*TASK DETAILS:* Exactly the lines from the one holding "if (otherUserId != null" through the final line of the data are wanted, copied as written.
DATA SUPPLIED: Begin
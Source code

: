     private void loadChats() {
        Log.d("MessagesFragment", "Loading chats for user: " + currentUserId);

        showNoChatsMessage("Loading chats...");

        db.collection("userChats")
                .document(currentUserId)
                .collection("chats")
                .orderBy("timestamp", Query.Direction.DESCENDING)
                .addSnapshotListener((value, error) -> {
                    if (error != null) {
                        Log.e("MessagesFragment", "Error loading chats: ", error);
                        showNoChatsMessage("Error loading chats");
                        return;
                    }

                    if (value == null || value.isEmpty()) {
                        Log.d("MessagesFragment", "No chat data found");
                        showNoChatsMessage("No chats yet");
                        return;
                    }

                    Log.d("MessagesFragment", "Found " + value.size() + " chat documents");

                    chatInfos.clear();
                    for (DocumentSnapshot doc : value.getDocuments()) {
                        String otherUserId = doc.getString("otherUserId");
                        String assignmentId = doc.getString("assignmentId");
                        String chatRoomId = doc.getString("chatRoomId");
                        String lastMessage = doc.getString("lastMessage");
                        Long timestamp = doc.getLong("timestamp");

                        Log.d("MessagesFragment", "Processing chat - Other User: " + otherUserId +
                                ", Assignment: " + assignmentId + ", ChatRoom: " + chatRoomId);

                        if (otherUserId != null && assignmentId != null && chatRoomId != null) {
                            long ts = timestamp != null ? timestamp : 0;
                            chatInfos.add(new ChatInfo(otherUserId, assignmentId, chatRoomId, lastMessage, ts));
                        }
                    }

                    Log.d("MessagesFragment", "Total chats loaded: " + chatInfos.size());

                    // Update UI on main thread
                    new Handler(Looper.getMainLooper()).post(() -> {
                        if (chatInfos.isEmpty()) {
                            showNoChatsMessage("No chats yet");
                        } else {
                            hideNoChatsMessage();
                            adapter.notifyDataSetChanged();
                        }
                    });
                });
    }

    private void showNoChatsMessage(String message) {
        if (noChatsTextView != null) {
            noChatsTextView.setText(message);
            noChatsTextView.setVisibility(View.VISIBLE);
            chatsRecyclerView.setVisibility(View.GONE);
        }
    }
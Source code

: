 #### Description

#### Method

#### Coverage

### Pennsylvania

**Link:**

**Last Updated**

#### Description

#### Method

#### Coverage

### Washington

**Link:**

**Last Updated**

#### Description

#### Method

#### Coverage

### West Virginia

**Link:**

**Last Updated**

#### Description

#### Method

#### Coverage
DATA SUPPLIED: End
*WRITTEN RESPONSE:*
                        if (otherUserId != null && assignmentId != null && chatRoomId != null) {
                            long ts = timestamp != null ? timestamp : 0;
                            chatInfos.add(new ChatInfo(otherUserId, assignmentId, chatRoomId, lastMessage, ts));
                        }
                    }

                    Log.d("MessagesFragment", "Total chats loaded: " + chatInfos.size());

                    // Update UI on main thread
                    new Handler(Looper.getMainLooper()).post(() -> {
                        if (chatInfos.isEmpty()) {
                            showNoChatsMessage("No chats yet");
                        } else {
                            hideNoChatsMessage();
                            adapter.notifyDataSetChanged();
                        }
                    });
                });
    }

    private void showNoChatsMessage(String message) {
        if (noChatsTextView != null) {
            noChatsTextView.setText(message);
            noChatsTextView.setVisibility(View.VISIBLE);
            chatsRecyclerView.setVisibility(View.GONE);
        }
    }
Source code

: #### Description

#### Method

#### Coverage

### Pennsylvania

**Link:**

**Last Updated**

#### Description

#### Method

#### Coverage

### Washington

**Link:**

**Last Updated**

#### Description

#### Method

#### Coverage

### West Virginia

**Link:**

**Last Updated**

#### Description

#### Method

#### Coverage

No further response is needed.